# New member here. A watercolor to show my style



## tayete

Sorry for the poor quality of the photo...


----------



## Mullanphy

An excellent rendering. Something that might help others is providing technical details such as size, paper, paints, and a few words on techniques and methods. Never know when something like that might help someone. 👍


----------



## Have pen will scribble

Very very nice painting. I like the way you put a little more detail at the upper half of the piece. It helps draw the eye to that area which, I assume, is the center of interest.


----------



## zeldaella

A nice painting. Can you tell me which watercolor did you use?


----------



## ShutterBug

Oh that is beautiful! Thank you for sharing!


----------



## AndyfromVienna

*excellent*

this is beautifully done, thanks for sharing!!!


cheers


Andy


----------



## noah

I've recently become interested in watercolor painting. Can you recommend some tips for watercolor painting?


----------



## Scott R Nelson

noah said:


> I've recently become interested in watercolor painting. Can you recommend some tips for watercolor painting?
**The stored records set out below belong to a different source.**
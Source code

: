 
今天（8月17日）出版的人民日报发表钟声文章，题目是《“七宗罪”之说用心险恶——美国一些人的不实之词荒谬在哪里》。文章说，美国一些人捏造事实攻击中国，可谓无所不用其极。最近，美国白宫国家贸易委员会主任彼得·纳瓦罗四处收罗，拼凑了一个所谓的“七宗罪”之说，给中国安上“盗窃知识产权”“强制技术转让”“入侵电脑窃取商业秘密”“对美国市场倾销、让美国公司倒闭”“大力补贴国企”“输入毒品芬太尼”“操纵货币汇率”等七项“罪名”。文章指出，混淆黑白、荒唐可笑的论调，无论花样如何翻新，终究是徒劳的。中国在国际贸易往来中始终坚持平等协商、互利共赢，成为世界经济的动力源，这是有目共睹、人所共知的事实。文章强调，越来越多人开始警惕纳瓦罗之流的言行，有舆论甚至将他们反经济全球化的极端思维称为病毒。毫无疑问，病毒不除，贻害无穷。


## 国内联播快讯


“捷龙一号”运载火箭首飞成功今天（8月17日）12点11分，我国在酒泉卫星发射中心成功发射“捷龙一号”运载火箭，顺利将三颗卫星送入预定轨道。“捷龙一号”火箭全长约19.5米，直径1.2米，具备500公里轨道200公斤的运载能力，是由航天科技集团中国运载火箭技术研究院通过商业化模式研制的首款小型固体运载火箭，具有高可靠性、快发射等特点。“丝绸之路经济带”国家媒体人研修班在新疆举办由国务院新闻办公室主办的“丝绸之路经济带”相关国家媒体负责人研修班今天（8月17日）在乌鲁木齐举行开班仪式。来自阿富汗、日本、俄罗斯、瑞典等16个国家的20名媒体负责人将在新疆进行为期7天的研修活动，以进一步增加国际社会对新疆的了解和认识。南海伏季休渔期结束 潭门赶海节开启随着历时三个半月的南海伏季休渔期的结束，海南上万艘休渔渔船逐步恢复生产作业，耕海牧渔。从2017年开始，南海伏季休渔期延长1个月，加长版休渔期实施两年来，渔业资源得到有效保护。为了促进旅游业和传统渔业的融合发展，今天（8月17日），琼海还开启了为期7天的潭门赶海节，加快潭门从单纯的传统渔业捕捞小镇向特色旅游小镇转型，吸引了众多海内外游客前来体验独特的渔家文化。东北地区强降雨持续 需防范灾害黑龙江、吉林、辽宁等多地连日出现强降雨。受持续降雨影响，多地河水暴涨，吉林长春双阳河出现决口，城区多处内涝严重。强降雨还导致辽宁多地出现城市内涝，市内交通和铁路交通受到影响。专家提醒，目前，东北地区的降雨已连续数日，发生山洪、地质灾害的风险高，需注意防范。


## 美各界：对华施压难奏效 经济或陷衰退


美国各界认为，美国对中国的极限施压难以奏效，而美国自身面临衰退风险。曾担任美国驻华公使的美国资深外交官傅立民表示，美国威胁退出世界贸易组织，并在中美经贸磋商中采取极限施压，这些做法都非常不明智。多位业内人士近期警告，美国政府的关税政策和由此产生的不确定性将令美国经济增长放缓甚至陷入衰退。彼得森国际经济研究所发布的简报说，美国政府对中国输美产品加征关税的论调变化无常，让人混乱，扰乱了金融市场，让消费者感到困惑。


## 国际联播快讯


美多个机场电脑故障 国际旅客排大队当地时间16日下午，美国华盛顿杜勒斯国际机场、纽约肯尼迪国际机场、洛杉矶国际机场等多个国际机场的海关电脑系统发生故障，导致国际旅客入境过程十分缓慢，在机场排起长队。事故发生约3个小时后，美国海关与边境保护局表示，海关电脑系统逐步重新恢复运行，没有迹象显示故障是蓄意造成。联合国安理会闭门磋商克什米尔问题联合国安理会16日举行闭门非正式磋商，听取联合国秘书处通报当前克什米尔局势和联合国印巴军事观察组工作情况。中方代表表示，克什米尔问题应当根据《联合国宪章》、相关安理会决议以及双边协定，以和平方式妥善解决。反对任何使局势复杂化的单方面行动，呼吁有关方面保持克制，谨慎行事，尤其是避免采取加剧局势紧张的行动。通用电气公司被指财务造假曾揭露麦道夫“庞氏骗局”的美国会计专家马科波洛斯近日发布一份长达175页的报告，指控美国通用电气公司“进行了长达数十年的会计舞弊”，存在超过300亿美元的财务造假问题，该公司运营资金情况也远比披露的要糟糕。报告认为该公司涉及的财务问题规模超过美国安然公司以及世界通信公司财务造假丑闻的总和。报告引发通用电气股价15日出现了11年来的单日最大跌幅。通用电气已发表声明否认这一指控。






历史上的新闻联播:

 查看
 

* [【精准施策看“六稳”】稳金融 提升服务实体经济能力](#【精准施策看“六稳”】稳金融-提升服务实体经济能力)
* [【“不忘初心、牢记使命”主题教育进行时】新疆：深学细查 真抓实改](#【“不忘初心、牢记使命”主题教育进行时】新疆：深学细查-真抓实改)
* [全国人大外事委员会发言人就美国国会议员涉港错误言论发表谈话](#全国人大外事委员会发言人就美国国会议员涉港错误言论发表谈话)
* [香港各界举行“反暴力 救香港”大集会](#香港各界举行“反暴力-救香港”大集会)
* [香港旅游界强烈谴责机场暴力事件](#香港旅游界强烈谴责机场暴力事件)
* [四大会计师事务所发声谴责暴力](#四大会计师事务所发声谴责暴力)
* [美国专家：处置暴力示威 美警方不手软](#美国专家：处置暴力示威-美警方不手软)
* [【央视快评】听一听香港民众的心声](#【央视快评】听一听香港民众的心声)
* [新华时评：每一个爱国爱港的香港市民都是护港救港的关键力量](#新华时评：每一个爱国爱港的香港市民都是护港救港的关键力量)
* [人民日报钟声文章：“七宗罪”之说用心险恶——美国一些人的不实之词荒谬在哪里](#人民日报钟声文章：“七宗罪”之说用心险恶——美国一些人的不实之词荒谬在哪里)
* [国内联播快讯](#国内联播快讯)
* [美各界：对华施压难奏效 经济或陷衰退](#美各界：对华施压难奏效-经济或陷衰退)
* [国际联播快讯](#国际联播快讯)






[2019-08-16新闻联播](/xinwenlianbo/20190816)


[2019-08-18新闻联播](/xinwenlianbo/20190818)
Go to the library, pick out a few watercolor books and read them. Take notes on what you learn that might be useful. I've found that some authors recommend exactly the opposite things that others suggest. For example, one suggests sticking with about three colors while another says "you have 20 colors, use them all".

I've totally lost my enthusiasm for painting lately. But I have half a dozen books on the subject, so maybe it's time for me to read through them again.


----------